## Saved entries
= = = =

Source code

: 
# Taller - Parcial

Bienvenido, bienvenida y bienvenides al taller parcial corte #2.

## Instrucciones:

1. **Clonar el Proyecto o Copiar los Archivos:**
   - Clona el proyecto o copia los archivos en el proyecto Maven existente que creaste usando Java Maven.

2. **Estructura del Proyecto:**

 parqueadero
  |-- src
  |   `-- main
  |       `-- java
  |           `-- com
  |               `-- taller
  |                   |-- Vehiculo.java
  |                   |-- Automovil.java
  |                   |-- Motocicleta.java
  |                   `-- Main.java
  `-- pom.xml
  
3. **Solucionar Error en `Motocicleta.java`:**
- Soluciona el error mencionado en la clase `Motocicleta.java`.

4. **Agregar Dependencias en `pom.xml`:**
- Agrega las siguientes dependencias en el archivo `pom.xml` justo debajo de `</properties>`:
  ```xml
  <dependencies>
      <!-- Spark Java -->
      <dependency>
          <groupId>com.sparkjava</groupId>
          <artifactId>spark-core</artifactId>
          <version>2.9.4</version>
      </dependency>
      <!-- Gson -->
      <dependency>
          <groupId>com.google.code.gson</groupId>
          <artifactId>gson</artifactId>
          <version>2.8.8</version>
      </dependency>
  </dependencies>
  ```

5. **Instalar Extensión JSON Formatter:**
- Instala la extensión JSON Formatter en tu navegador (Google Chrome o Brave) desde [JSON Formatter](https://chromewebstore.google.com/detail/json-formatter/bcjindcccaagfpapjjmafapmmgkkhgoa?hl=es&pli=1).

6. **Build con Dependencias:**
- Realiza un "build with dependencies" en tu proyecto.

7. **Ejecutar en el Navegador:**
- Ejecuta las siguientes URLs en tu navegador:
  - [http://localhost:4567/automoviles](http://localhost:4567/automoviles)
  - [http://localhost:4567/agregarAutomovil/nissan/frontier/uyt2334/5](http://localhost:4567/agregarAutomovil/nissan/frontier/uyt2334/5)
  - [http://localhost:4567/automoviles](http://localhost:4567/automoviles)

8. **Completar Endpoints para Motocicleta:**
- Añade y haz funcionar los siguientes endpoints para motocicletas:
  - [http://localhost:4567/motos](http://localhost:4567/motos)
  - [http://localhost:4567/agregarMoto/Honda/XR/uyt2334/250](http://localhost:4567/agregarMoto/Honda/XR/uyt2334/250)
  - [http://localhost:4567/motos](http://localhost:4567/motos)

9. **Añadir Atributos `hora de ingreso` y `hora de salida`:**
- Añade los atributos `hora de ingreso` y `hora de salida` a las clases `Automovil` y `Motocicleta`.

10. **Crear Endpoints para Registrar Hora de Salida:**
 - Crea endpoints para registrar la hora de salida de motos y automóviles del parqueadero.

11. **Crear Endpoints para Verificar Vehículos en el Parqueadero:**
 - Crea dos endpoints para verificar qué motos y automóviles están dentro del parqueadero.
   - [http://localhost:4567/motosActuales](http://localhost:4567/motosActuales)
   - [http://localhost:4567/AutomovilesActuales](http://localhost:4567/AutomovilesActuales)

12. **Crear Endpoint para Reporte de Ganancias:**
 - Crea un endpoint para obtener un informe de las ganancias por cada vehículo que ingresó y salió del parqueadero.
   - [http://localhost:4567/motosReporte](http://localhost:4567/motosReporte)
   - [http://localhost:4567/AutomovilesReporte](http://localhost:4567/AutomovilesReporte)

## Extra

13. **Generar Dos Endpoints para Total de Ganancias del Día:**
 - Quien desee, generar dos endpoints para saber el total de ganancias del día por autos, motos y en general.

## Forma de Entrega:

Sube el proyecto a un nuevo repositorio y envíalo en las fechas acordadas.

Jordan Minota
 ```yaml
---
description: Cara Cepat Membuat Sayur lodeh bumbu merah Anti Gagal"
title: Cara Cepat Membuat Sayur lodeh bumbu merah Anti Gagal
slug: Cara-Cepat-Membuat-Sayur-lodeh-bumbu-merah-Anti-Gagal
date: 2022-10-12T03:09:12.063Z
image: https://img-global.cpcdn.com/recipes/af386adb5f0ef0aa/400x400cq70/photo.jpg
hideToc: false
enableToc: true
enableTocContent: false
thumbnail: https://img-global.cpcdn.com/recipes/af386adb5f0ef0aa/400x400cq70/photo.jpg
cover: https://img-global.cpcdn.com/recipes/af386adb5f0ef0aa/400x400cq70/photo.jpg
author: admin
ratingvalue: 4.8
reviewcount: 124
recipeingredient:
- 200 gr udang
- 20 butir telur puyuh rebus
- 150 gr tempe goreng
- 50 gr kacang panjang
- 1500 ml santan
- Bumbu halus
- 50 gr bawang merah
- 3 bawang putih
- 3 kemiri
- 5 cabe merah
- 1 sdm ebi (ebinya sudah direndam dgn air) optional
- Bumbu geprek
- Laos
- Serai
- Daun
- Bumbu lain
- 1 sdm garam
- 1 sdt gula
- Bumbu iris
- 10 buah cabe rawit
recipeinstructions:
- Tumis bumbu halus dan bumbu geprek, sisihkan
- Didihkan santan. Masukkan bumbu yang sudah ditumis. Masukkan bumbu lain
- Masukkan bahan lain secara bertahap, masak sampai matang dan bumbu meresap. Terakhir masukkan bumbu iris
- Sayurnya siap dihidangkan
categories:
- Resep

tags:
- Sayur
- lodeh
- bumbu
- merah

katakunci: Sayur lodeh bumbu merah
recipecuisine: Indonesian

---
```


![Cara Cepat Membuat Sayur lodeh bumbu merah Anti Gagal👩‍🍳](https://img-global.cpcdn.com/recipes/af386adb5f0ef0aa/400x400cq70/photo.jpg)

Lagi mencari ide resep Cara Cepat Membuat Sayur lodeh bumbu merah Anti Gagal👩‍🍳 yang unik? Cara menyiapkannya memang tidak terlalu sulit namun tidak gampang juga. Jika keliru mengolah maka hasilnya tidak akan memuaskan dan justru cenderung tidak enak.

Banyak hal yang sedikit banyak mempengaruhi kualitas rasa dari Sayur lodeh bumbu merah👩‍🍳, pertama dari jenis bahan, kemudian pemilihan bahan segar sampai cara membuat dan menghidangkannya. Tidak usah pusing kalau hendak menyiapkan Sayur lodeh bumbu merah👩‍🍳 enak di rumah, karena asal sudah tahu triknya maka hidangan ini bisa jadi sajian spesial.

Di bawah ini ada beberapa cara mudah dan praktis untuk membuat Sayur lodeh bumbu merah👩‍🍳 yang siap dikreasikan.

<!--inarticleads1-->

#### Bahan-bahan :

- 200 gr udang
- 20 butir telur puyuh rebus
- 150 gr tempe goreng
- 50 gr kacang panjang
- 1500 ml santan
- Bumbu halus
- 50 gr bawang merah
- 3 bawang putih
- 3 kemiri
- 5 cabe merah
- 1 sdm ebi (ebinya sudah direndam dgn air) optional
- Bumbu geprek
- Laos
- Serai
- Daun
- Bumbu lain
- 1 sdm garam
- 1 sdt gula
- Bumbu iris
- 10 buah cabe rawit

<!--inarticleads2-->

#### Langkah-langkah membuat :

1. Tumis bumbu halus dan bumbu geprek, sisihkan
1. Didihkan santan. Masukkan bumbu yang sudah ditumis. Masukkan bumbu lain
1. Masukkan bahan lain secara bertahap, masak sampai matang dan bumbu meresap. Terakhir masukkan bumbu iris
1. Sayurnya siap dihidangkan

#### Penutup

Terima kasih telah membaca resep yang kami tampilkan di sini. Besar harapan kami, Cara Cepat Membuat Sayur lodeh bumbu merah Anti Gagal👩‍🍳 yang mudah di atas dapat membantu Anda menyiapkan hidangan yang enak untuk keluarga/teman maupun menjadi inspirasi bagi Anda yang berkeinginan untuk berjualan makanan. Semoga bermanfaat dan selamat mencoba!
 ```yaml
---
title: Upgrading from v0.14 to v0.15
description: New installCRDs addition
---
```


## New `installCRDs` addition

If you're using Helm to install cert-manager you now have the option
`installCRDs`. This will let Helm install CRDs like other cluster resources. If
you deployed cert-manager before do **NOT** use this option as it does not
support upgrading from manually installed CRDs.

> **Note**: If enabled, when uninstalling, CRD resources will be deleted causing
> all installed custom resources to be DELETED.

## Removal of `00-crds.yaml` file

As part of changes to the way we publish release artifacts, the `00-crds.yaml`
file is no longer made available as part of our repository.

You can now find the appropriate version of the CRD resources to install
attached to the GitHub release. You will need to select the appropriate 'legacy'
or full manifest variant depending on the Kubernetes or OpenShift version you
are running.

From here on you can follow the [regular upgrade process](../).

= = = =

## Work instructions
Take the lines from the top of the data through the one that contains "1. **Clonar el" and copy them exactly, leaving out every line after it.

## Exercise response
Source code

: 
# Taller - Parcial

Bienvenido, bienvenida y bienvenides al taller parcial corte #2.

## Instrucciones:

1. **Clonar el Proyecto o Copiar los Archivos:**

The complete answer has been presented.